Suzan spoke up, "Only if feeling like you got hit in the head with a sledge hammer is okay. Damn Mike, what did you do to us?"

"Sorry, I didn't realize it would be that tiring. Hey Meg, hey Wendy, you guys been here long?" I asked rubbing my forehead.

"Only about two hours, what the hell were you guys doing?" Wendy said, her voice trembling a little.

"I was trying to contact someone, and luckily I succeeded. Now if he will only help us."

"Who Mike?" Tuyen asked.

"I don't know if he will or can help us, so I don't want to say right now. But I do need to get my ass off this couch because I have to meet him in about 30 minutes across town."

I tried to stand only to have to be helped to my feet by Wendy and Meg. I felt a little woozy, but my strength was returning quickly.

"Mike I don't think you should be driving anywhere." Suzan said her doctor voice coming out subconsciously.

"We don't have a choice, there isn't much time. I need you guys to bring Meg and Wendy up on what is going on. If I am lucky, I will be back in about an hour with a plan."

__________________________________________

A large cup of coffee and two stale muffins from Suzan's kitchen got me back on my feet and out to my truck in short order.
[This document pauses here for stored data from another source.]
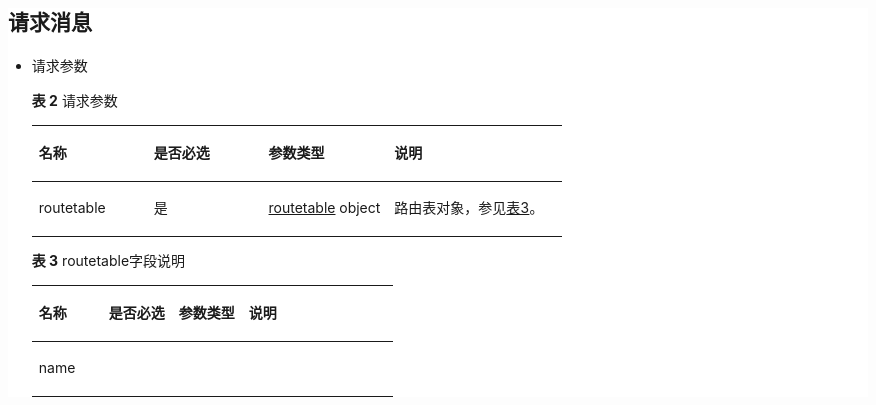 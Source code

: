</table>

## 请求消息<a name="section479172103214"></a>

-   请求参数

    **表 2**  请求参数

    <a name="table157917218327"></a>
    <table><thead align="left"><tr id="row0885373219"><th class="cellrowborder" valign="top" width="21.65%" id="mcps1.2.5.1.1"><p id="p10881339324"><a name="p10881339324"></a><a name="p10881339324"></a>名称</p>
    </th>
    <th class="cellrowborder" valign="top" width="21.65%" id="mcps1.2.5.1.2"><p id="p108815313210"><a name="p108815313210"></a><a name="p108815313210"></a>是否必选</p>
    </th>
    <th class="cellrowborder" valign="top" width="23.71%" id="mcps1.2.5.1.3"><p id="p98818353211"><a name="p98818353211"></a><a name="p98818353211"></a>参数类型</p>
    </th>
    <th class="cellrowborder" valign="top" width="32.99%" id="mcps1.2.5.1.4"><p id="p58814311322"><a name="p58814311322"></a><a name="p58814311322"></a>说明</p>
    </th>
    </tr>
    </thead>
    <tbody><tr id="row48813312324"><td class="cellrowborder" valign="top" width="21.65%" headers="mcps1.2.5.1.1 "><p id="p38820319328"><a name="p38820319328"></a><a name="p38820319328"></a>routetable</p>
    </td>
    <td class="cellrowborder" valign="top" width="21.65%" headers="mcps1.2.5.1.2 "><p id="p28863193215"><a name="p28863193215"></a><a name="p28863193215"></a>是</p>
    </td>
    <td class="cellrowborder" valign="top" width="23.71%" headers="mcps1.2.5.1.3 "><p id="p168816373212"><a name="p168816373212"></a><a name="p168816373212"></a><a href="#table188071229326">routetable</a> object</p>
    </td>
    <td class="cellrowborder" valign="top" width="32.99%" headers="mcps1.2.5.1.4 "><p id="p10881833322"><a name="p10881833322"></a><a name="p10881833322"></a>路由表对象，参见<a href="#table188071229326">表3</a>。</p>
    </td>
    </tr>
    </tbody>
    </table>

    **表 3**  routetable字段说明

    <a name="table188071229326"></a>
    <table><thead align="left"><tr id="row9882333213"><th class="cellrowborder" valign="top" width="19.388061193880613%" id="mcps1.2.5.1.1"><p id="p16886333219"><a name="p16886333219"></a><a name="p16886333219"></a>名称</p>
    </th>
    <th class="cellrowborder" valign="top" width="19.388061193880613%" id="mcps1.2.5.1.2"><p id="p19882315323"><a name="p19882315323"></a><a name="p19882315323"></a>是否必选</p>
    </th>
    <th class="cellrowborder" valign="top" width="19.388061193880613%" id="mcps1.2.5.1.3"><p id="p108823193217"><a name="p108823193217"></a><a name="p108823193217"></a>参数类型</p>
    </th>
    <th class="cellrowborder" valign="top" width="41.835816418358164%" id="mcps1.2.5.1.4"><p id="p4881032328"><a name="p4881032328"></a><a name="p4881032328"></a>说明</p>
    </th>
    </tr>
    </thead>
    <tbody><tr id="row78843163213"><td class="cellrowborder" valign="top" width="19.388061193880613%" headers="mcps1.2.5.1.1 "><p id="p1188336328"><a name="p1188336328"></a><a name="p1188336328"></a>name</p>
    </td>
I was surprised to see that it was almost ten o'clock, almost three hours since I had gone to get Jill.

The city was still alive with people out on the town for the evening, and it took me almost 20 minutes to get to my shop. I parked out front and waited anxiously, my curtain tightly drawn in my mind. The feel of the girls rising and falling emotions through the bond was a great comfort to me.

I sat lost in thoughts for a moment when I heard the tap on the passenger side window. I jumped, nearly spilling the remainder of my coffee in my lap before nodding and flicking the switch to unlock the door. The door opened with a squeak and the rush of night air filled the car.

I looked over as Dimitry settled himself in the passenger seat, his long dark hair framing his pale face. He looked at me somberly, but then a slight smile formed on his face.

"I did not expect to hear from you so soon my friend, nor in such a manner. I was surprised you found me with my shields up." His voice rumbled as he spoke.

"I didn't know if I could contact you Dimitry, thanks for meeting me." I said quietly

"It is the least I could do for the man who saved my life." He said, smiling slightly again.

"Do you mind if I drive while we talk?" I asked

"Getting paranoid already? No not paranoid I suppose, not when they are out to get you. No, please drive." Dimitry said the smile now gone.

"First Dimitry, I want to say I don't expect anything of you. I am going to ask for your help now, but you don't owe me anything. I will understand if you simply wish to live your life in peace and not be pulled back into this confrontation with your father." I said glancing at him as I pulled into traffic and headed up toward the foothills.

He simply nodded, waiting for me to continue. I explained to him about Jill, handing him the note as I did so, and told him that I had to try to get her back. I told him that I had the help of friends, and that me and the girls seemed to have formed a bond that I hoped would help me confront his father.